#### WHAT YOU SHOULD DO:
Copy all entries verbatim and keep any pictures out of the copy.

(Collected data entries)
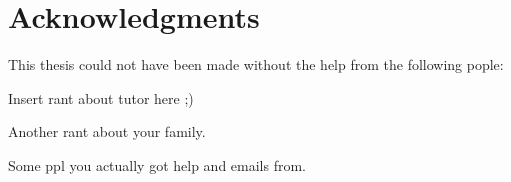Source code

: \chapter{Acknowledgments}

This thesis could not have been made without the help from the following pople:

\noindent
Insert rant about tutor here ;)

\noindent
Another rant about your family.

\noindent
Some ppl you actually got help and emails from.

#### RESULT OF THE TASK:
Source code

: \chapter{Acknowledgments}

This thesis could not have been made without the help from the following pople:

\noindent
Insert rant about tutor here ;)

\noindent
Another rant about your family.

\noindent
Some ppl you actually got help and emails from.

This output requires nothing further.